Published 04/05/2013, 12:58 PM
Updated 05/14/2017, 06:45 AM

With less than two hours left in Friday's session, the iShares MSCI South Korea Capped Index Fund (EWY) easily fits the bill as one ETF that, if ETFs could sport human emotions, is glad this week is drawing to a close.

EWY, one of the largest country-specific emerging markets with over $3.1 billion in assets under management, is on pace to finish the week down 6.3 percent. To be sure, it has been a case of "pick your poison" with EWY this week.

The largest South Korea ETF has come under heavy selling pressure amid intensifying threats from North Korea. In recent days, North Korea has not been shy with its rhetoric regarding possible military aggression towards South Korea and the U.S.

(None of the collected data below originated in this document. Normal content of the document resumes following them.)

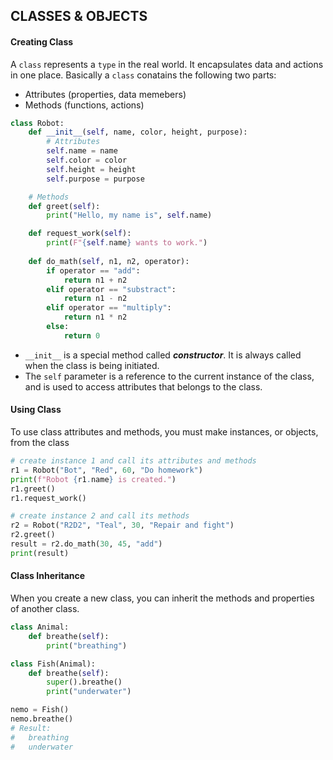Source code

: ## CLASSES & OBJECTS

#### Creating Class
A `class` represents a `type` in the real world. It encapsulates data and actions in one place. Basically a `class` conatains the following two parts:
  - Attributes (properties, data memebers)
  - Methods (functions, actions)
  ```python
  class Robot:
      def __init__(self, name, color, height, purpose):
          # Attributes
          self.name = name
          self.color = color
          self.height = height
          self.purpose = purpose

      # Methods
      def greet(self):
          print("Hello, my name is", self.name)

      def request_work(self):
          print(F"{self.name} wants to work.")
      
      def do_math(self, n1, n2, operator):
          if operator == "add":
              return n1 + n2
          elif operator == "substract":
              return n1 - n2
          elif operator == "multiply":
              return n1 * n2
          else:
              return 0          
  ```
  - `__init__` is a special method called ***constructor***. It is always called when the class is being initiated.
  - The `self` parameter is a reference to the current instance of the class, and is used to access attributes that belongs to the class.

#### Using Class 
To use class attributes and methods, you must make instances, or objects, from the class
  ```python
  # create instance 1 and call its attributes and methods
  r1 = Robot("Bot", "Red", 60, "Do homework")
  print(f"Robot {r1.name} is created.")
  r1.greet()
  r1.request_work()

  # create instance 2 and call its methods
  r2 = Robot("R2D2", "Teal", 30, "Repair and fight")
  r2.greet()
  result = r2.do_math(30, 45, "add")
  print(result)
  ```

#### Class Inheritance
When you create a new class, you can inherit the methods and properties of another class.
```python
class Animal:
    def breathe(self):
        print("breathing")

class Fish(Animal):
    def breathe(self):
        super().breathe()
        print("underwater")

nemo = Fish()
nemo.breathe()
# Result:
#   breathing
#   underwater
```

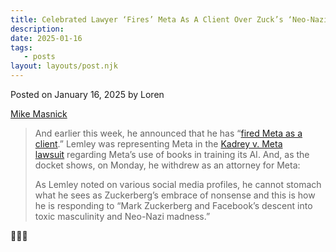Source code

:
 ```yaml
---
title: Celebrated Lawyer ‘Fires’ Meta As A Client Over Zuck’s ‘Neo-Nazi Madness’
description:
date: 2025-01-16
tags:
   - posts
layout: layouts/post.njk
---
```


Posted on January 16, 2025 by Loren

[Mike Masnick](https://www.techdirt.com/2025/01/15/celebrated-lawyer-fires-meta-as-a-client-over-zucks-neo-nazi-madness/)

> And earlier this week, he announced that he has “[fired Meta as a client](https://bsky.app/profile/marklemley.bsky.social/post/3lfnpmxtam22r).” Lemley was representing Meta in the [Kadrey v. Meta lawsuit](https://www.techdirt.com/2023/07/11/a-bunch-of-authors-sue-openai-claiming-copyright-infringement-because-they-dont-understand-copyright/) regarding Meta’s use of books in training its AI. And, as the docket shows, on Monday, he withdrew as an attorney for Meta:
>
> As Lemley noted on various social media profiles, he cannot stomach what he sees as Zuckerberg’s embrace of nonsense and this is how he is responding to “Mark Zuckerberg and Facebook’s descent into toxic masculinity and Neo-Nazi madness.”

👏👏👏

Investors in South Korean stocks and ETFs have been down this road before, but it is fair to say North Korea's sharp tongue is rarely good news for EWY. Arguably a more plausible explanation for EWY's ills is the weaker Japanese yen.

EWY's vulnerability at the hands of a weaker yen was highlighted two months ago, but with the Bank of Japan unveiling more aggressive stimulus measures on Thursday, investors are once again reminded about this ETF's vulnerability to a plunging yen.

While talk of South Korean equities being hampered by the weaker yen has increased in recent days, this scenario is nothing new and has been playing out for all of 2013. The yen is the worst-performing developed market currency in the world this year and that is just how Japanese Prime Minister Shinzo Abe wants it.

Including today's loss, the CurrencyShares Japanese Yen Trust (FXY) is down about 11 percent year-to-date. EWY has actually overshot that loss with a year-to-date retrenchment of nearly 15 percent. Said another way, EWY is displaying an intimate negative correlation to the ProShares UltraShort Yen (YCS), which has surged more than 22 percent this year.

EWY is not the only ETF being hit by weakness in South Korean stocks. The country is still classified as an emerging market by some index providers and has a significant presence in some of the largest diversified emerging markets ETFs.

For example, South Korea has a weight of 14.5 percent in the iShares MSCI Emerging Markets Index Fund (EEM). EEM is off more than three percent this week and more than eight percent this year.

Other ETFs being hindered by the plummeting yen include the $243.6 million iShares S&P Asia 50 Index Fund (AIA), which features an almost 28 percent weight to South Korea. Samsung is that ETF's largest holding with a weight that is more than double the second-largest holding (14.3 percent compared to 5.88 percent. AIA, which has been hit by its significant China exposure, is off nearly six percent this week.

The $2.68 billion iShares MSCI All Country Asia ex Japan Index Fund (AAXJ) features a 19.1 percent allocation to South Korea and that has been enough to drag the ETF down more than three percent this week.

Investors looking to dodge South Korea with diversified emerging markets ETFs can consider the Vanguard FTSE Emerging Markets ETF (VWO), which is in the process of paring its exposure to the country, and the PowerShares S&P Emerging Markets Low Volatility Portfolio (EELV).

EELV features a mere 6.5 percent weight to South Korea making it the ETF's fifth-largest country weight well behind Malaysia, South Africa, Taiwan and Chile.